Tout comme la Lettre modérée qui précède le Barbier annonce le plan du Mariage, la Préface de ce dernier esquisse le prochain chapitre, une pièce où « j’y prodiguerai les traits de la plus austère morale, et je tonnerai fortement sur les vices que j’ai trop ménagés ». Si les « jugements sur les mœurs se rapportent toujours aux femmes », il s’ensuit que le drame par lequel Beaumarchais prétend corriger les mœurs de son pays ne se nomme plus pour le valet célèbre, mais pour la belle Rosine du Barbier, devenue une pauvre Comtesse délaissée dans le Mariage, désormais une mère qui porte la culpabilité d’une faute devenue d’autant plus sérieuse par le passage du temps. Le démenti amèrement ironique qui clôt la Préface au Mariage de Figaro – que l’ouvrage ne représente aucunement les mœurs de son temps – n’a plus cours avec La Mére coupable, dont l’action se passe à Paris, dans un passé encore tout récent, avec tout ce que cela entraîne de changements pour la famille Almaviva. Aucune possibilité de se méprendre sur le contexte : le comte, dont les prérogatives nobiliaires (séduction de la jeune pupille noble, droit du seigneur sur la femme de son valet) motivent le récit des volets précédents, a dû renoncer à son titre pour ne pas « heurter les préjugés » des ses hôtes. Ainsi des personnages de la même condition que les spectateurs (à quelques millions d’or près !) sont empêtrés dans une intrigue sérieuse et larmoyante qui est la suite inavouée de toute comédie de cocuage : le mari berné voit la preuve de ses soupçons, chasse de sa maison l’enfant d’un autre qu’il y a élevé, et exècre la femme qui l’a définitivement trahi. L’anxiété masculine au sujet de la fidélité de la femme, moteur comique de maintes pièces, s’exploite à merveille dans le Mariage, où la jalousie du comte à propos des attentions encore innocentes du jeune Chérubin pour la comtesse est le fond de plusieurs scènes mémorables. A la lumière de ce qui suivra, ces jeux perdent de leur innocence, et la dernière scène du Mariage surtout prend une allure beaucoup plus sérieuse qui annonce La Mère coupable.

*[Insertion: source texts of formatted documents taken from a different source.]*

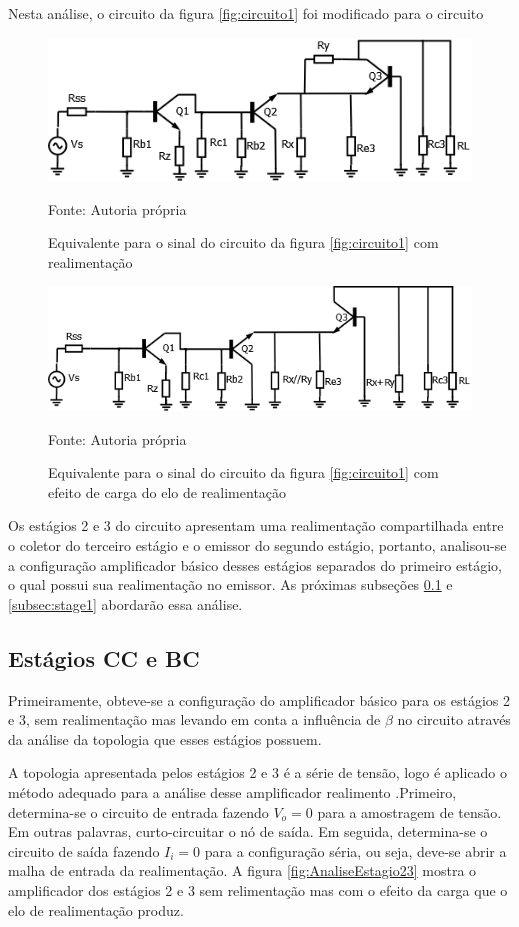 \documentclass[openright]{normas-utf-tex} %
\begin{document}
Nesta análise, o circuito da figura \ref{fig:circuito1} foi modificado para o circuito 


\begin{figure}[H]
\centering
\includegraphics[width=0.75\linewidth]{img/CircuitoComRealimentaoSinal.png}
\caption{Equivalente para o sinal do circuito da figura \ref{fig:circuito1} com realimentação}
Fonte: Autoria própria
\label{fig:circuito_sinal_com_real}
\end{figure}


\begin{figure}[H]
\centering
\includegraphics[width=0.75\linewidth]{img/CircuitoSemRealimentaoSinal.png}
\caption{Equivalente para o sinal do circuito da figura \ref{fig:circuito1} com efeito de carga do elo de realimentação}
Fonte: Autoria própria
\label{fig:circuito_sinal_sem_real}
\end{figure}


Os estágios 2 e 3 do circuito apresentam uma realimentação compartilhada entre o coletor do terceiro estágio e o emissor do segundo estágio, portanto, analisou-se a configuração amplificador básico desses estágios separados do primeiro estágio, o qual possui sua realimentação no emissor.
	As próximas subseções \ref{subsec:stage_2_3} e \ref{subsec:stage1} abordarão essa análise.

\subsection{Estágios CC e BC}
\label{subsec:stage_2_3}

Primeiramente, obteve-se a configuração do amplificador básico para os estágios 2 e 3, sem realimentação mas levando em conta a influência de $\beta$ no circuito através da análise da topologia que esses estágios possuem.

A topologia apresentada pelos estágios 2 e 3 é a série de tensão, logo é aplicado o método adequado para a análise desse amplificador realimento \cite{millman}.Primeiro, determina-se o circuito de entrada fazendo $V_o = 0$ para a amostragem de tensão. Em outras palavras, curto-circuitar o nó de saída. Em seguida, determina-se o circuito de saída fazendo $I_i = 0$ para a configuração séria, ou seja, deve-se abrir a malha de entrada da realimentação. A figura \ref{fig:AnaliseEstagio23}
mostra o amplificador dos estágios 2 e 3 sem relimentação mas com o efeito da carga que o elo de realimentação produz.
\end{document}
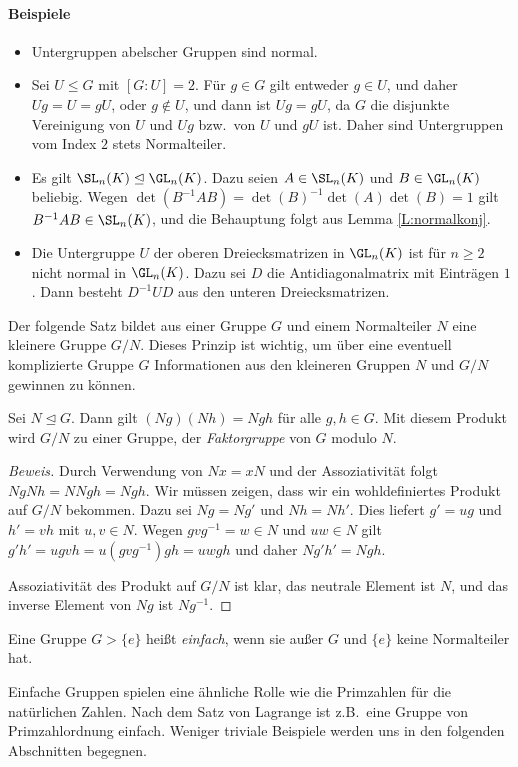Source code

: \documentclass[12pt,a4paper,twoside]{article}
\newcommand{\ei}[1]{\emph{#1}\index{#1}}
\begin{document}
\paragraph{Beispiele}
\begin{itemize}
\item Untergruppen abelscher Gruppen sind normal.
\item Sei $U\le G$ mit $[G:U]=2$. F\"ur $g\in G$ gilt entweder $g\in U$, und
  daher $Ug=U=gU$, oder $g\notin U$, und dann ist $Ug=gU$, da $G$ die disjunkte
  Vereinigung von $U$ und $Ug$ bzw.\ von $U$ und $gU$ ist. Daher sind
  Untergruppen vom Index $2$ stets Normalteiler.
\item Es gilt $\SL_n(K)\trianglelefteq\GL_n(K)$. Dazu seien $A\in\SL_n(K)$ und
  $B\in\GL_n(K)$ beliebig. Wegen $\det(B^{-1}AB)=\det(B)^{-1}\det(A)\det(B)=1$
  gilt $B^{-1}AB\in\SL_n(K)$, und die Behauptung folgt aus Lemma
  \ref{L:normalkonj}.
\item Die Untergruppe $U$ der oberen Dreiecksmatrizen in $\GL_n(K)$ ist f\"ur
  $n\ge2$ nicht normal in $\GL_n(K)$. Dazu sei $D$ die Antidiagonalmatrix mit
  Eintr\"agen $1$. Dann besteht $D^{-1}UD$ aus den unteren Dreiecksmatrizen.
\end{itemize}
Der folgende Satz bildet aus einer Gruppe $G$ und einem Normalteiler $N$ eine
kleinere Gruppe $G/N$. Dieses Prinzip ist wichtig, um \"uber eine eventuell
komplizierte Gruppe $G$ Informationen aus den kleineren Gruppen $N$ und $G/N$
gewinnen zu k\"onnen.
\begin{Satz}
  Sei $N\trianglelefteq G$. Dann gilt $(Ng)(Nh)=Ngh$ f\"ur alle $g,h\in
  G$. Mit diesem Produkt wird $G/N$ zu einer Gruppe, der \ei{Faktorgruppe} von
  $G$ modulo $N$.
\end{Satz}
\begin{proof}[Beweis]
  Durch Verwendung von $Nx=xN$ und der Assoziativit\"at folgt $NgNh=NNgh=Ngh$.
  Wir m\"ussen zeigen, dass wir ein wohldefiniertes Produkt auf $G/N$
  bekommen. Dazu sei $Ng=Ng'$ und $Nh=Nh'$. Dies liefert $g'=ug$ und $h'=vh$
  mit $u,v\in N$. Wegen $gvg^{-1}=w\in N$ und $uw\in N$ gilt
  $g'h'=ugvh=u(gvg^{-1})gh=uwgh$ und daher $Ng'h'=Ngh$.

  Assoziativit\"at des Produkt auf $G/N$ ist klar, das neutrale Element ist
  $N$, und das inverse Element von $Ng$ ist $Ng^{-1}$.
\end{proof}
\begin{Definition}
  Eine Gruppe $G>\{e\}$ hei\ss t \ei{einfach}, wenn sie au\ss er $G$ und
  $\{e\}$ keine Normalteiler hat.
\end{Definition}
Einfache Gruppen spielen eine \"ahnliche Rolle wie die Primzahlen f\"ur die
nat\"urlichen Zahlen. Nach dem Satz von Lagrange ist z.B.\ eine Gruppe von
Primzahlordnung einfach. Weniger triviale Beispiele werden uns in den
folgenden Abschnitten begegnen.
\end{document}
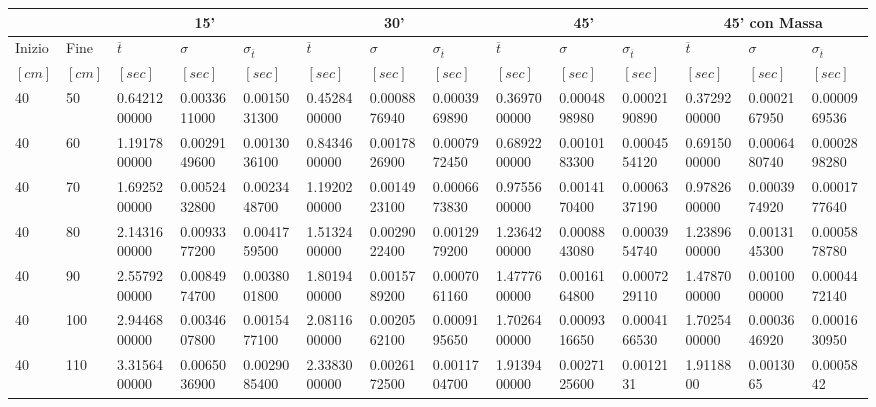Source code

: \documentclass[a4paper,11pt,oneside]{article}
\begin{document}
\begin{table}[]
\begin{tabular}{ll|lll|lll|lll|lll}
\toprule
\multicolumn{2}{l|}{}      & \multicolumn{3}{c|}{\textbf{15'}}                      & \multicolumn{3}{c|}{\textbf{30'}}                      & \multicolumn{3}{c}{\textbf{45'}}                       & \multicolumn{3}{c|}{\textbf{45' con Massa}}            \\ \midrule
Inizio      & Fine        & $\overline{t}$ & $\sigma$     & $\sigma_{\overline{t}}$ & $\overline{t}$ & $\sigma$     & $\sigma_{\overline{t}}$ & $\overline{t}$ & $\sigma$     & $\sigma_{\overline{t}}$ & $\overline{t}$ & $\sigma$     & $\sigma_{\overline{t}}$ \\
$[\si{cm}]$ & $[\si{cm}]$ & $[\si{sec}]$   & $[\si{sec}]$ & $[\si{sec}]$           & $[\si{sec}]$   & $[\si{sec}]$ & $[\si{sec}]$           & $[\si{sec}]$   & $[\si{sec}]$ & $[\si{sec}]$           & $[\si{sec}]$   & $[\si{sec}]$ & $[\si{sec}]$           \\ \midrule
40          & 50          & 0.6421200000   & 0.0033611000 & 0.0015031300           & 0.4528400000   & 0.0008876940 & 0.0003969890           & 0.3697000000   & 0.0004898980 & 0.0002190890           & 0.3729200000   & 0.0002167950 & 0.0000969536           \\
40          & 60          & 1.1917800000   & 0.0029149600 & 0.0013036100           & 0.8434600000   & 0.0017826900 & 0.0007972450           & 0.6892200000   & 0.0010183300 & 0.0004554120           & 0.6915000000   & 0.0006480740 & 0.0002898280           \\
40          & 70          & 1.6925200000   & 0.0052432800 & 0.0023448700           & 1.1920200000   & 0.0014923100 & 0.0006673830           & 0.9755600000   & 0.0014170400 & 0.0006337190           & 0.9782600000   & 0.0003974920 & 0.0001777640           \\
40          & 80          & 2.1431600000   & 0.0093377200 & 0.0041759500           & 1.5132400000   & 0.0029022400 & 0.0012979200           & 1.2364200000   & 0.0008843080 & 0.0003954740           & 1.2389600000   & 0.0013145300 & 0.0005878780           \\
40          & 90          & 2.5579200000   & 0.0084974700 & 0.0038001800           & 1.8019400000   & 0.0015789200 & 0.0007061160           & 1.4777600000   & 0.0016164800 & 0.0007229110           & 1.4787000000   & 0.0010000000 & 0.0004472140           \\
40          & 100         & 2.9446800000   & 0.0034607800 & 0.0015477100           & 2.0811600000   & 0.0020562100 & 0.0009195650           & 1.7026400000   & 0.0009316650 & 0.0004166530           & 1.7025400000   & 0.0003646920 & 0.0001630950           \\
40          & 110         & 3.3156400000   & 0.0065036900 & 0.0029085400           & 2.3383000000   & 0.0026172500 & 0.0011704700           & 1.9139400000   & 0.0027125600 & 0.0012131           & 1.9118800   & 0.0013065 & 0.0005842 \\
\bottomrule
\end{tabular}
\end{table}
\end{document}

La Mère coupable entraîne ainsi toute une histoire littéraire et politique avec elle, présentant les aventures continues des personnages bien connus du public pour avoir déjà paru dans les comédies les plus brillantes de la fin de l’ancien régime. Sa structure « rétrospective », dans laquelle l’action présente est entièrement motivée par des faits passés, inscrit ce passé irrémédiablement dans l’articulation des conflits actuels. On attribue le faible intérêt qu’elle suscite à sa première en 1792 à son refus de parler, comme le faisait beaucoup d’œuvres théâtrales de l’époque, des questions de l’actualité momentanée. En revanche, La Mère coupable propose une autre manière de considérer les tracasseries immédiates, posant la question de la réconciliation de la grande famille française désormais fracturée, et des dangers qui accompagnent l’avènement d’une politique moderne basée sur l’estime publique au lieu de la station sociale. L’auteur est conscient de l’avantage que lui procure ces personnages chéris de son public qui lui permettent de s’adresser à la nation entière par le biais de sa mémoire collective de la scène, et ainsi de diriger son attention non seulement sur le moment présent, mais sur la continuité (historique, sociale, et esthétique) des défis que confronte la France.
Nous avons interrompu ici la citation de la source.